I also need to tell you I serve as Chairman of the Education and Public Outreach Committee of the NASA Advisory Council - but to be clear - my views expressed here today are my own.

Mr. Chairman, Washington - we have a problem - there is an uproar across the land over NASA's course change - and it says a lot about how the public is no longer in the loop with the space agency.

The headlines read "NASA cancels its Moon mission". Now I would submit to you most people reading those stories had no idea were were heading back to the moon in the first place. And guess what? we really weren't! The program - packaged as the "Vision for Space Exploration" - never got the promised funding - and its "vision" was clearly focused on the rear view mirror.

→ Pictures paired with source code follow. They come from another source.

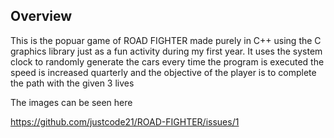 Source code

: ## Overview
This is the popuar game of ROAD FIGHTER made purely in C++ using the C graphics library
just as a fun activity during my first year. It uses the system clock to randomly generate the cars 
every time the program is executed the speed is increased quarterly
and the objective of the player is to complete the path with the given 3 lives 


The images can be seen here

https://github.com/justcode21/ROAD-FIGHTER/issues/1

Constellation was touted as "Apollo on Steroids" but really it was a ninety-pound weakling - an uninspired attempt to bring back the magic. NASA was acting like the middle aged high school football hero who spends too much time in the local saloon telling tales of the glory days when he led his team to the national championships.

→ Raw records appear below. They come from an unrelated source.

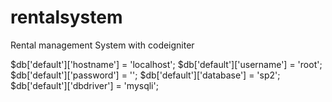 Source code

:# rentalsystem
Rental management System with codeigniter

$db['default']['hostname'] = 'localhost';
$db['default']['username'] = 'root';
$db['default']['password'] = '';
$db['default']['database'] = 'sp2';
$db['default']['dbdriver'] = 'mysqli';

But the country has grown up and moved on - and it is time for NASA to get off the bar stool and do the same.

And that is exactly what I see in this budget. This is a grown up approach to space exploration - one that synchs the goals with national needs and budgetary realities. The space agency is getting a slap in the face. "Thanks, I needed that!" is what it should be saying. But that is not what we are hearing - change is never easy.

But wait a minute - isn't NASA supposed to be all about change? In fact, if it can't embrace - no actually invent - change - we should close the whole place down.

But wait there is more - because as much as anything else - what we have here is a failure to communicate.

While I give the Administration plan high marks for its steely-eyed reassessment of priorities - it did a horrible job telling this story. The headlines should have read: "Space is now open for business". Or - "Space travel now for the rest of us" Or "Space Station science gets a big reprieve" or "NASA to work on fixing air traffic delays" or "NASA to focus more on our favorite planet: Earth".

You get the idea. Instead we got a bunch of blue moon stories...

Why? Well for one thing my understanding is this decision was made in the White House office of Science and Technology Policy office - and was very closely held until the weekend before the budget rollout. They were reluctant to tell the kids I guess.

Even so, everyone in the Space Cadet Nation knew Constellation was a dead man walking. But denial is a powerful thing and so NASA was caught flatfooted - with no stretegic plan on how to explain the nuance of this story.

And let's face it the mainstream media doesn't have a clue either. Reporters who know some things about this beat have been unceremoniously dumped by the big papers and networks right and left - and many of them are now...well...webcasting.

So it is the perfect storm: the agency is not sold on the change...the communications plan is non existent...the reporters are not well informed...and the public is disengaged.

But the people like me who care about this have such a deep passion for it. In advance of this testimony, I sought their opinions via Twitter and Facebook - and I conducted an unscientific poll. I would like to have those comments and those results submitted as part of the record.

Like so many of the people I have heard from, I wish that NASA had not been painted into this corner. I wish that we could have been thinking about - and investing in the next great adventure for humans in space decades ago so that we would not face this huge gap in US human spaceflight capability - which could easily morph into an abyss if we are not careful.

But that is the hand we have been dealt. And trying to recreate the past - on yesterday's technology - is not something the public can or should support.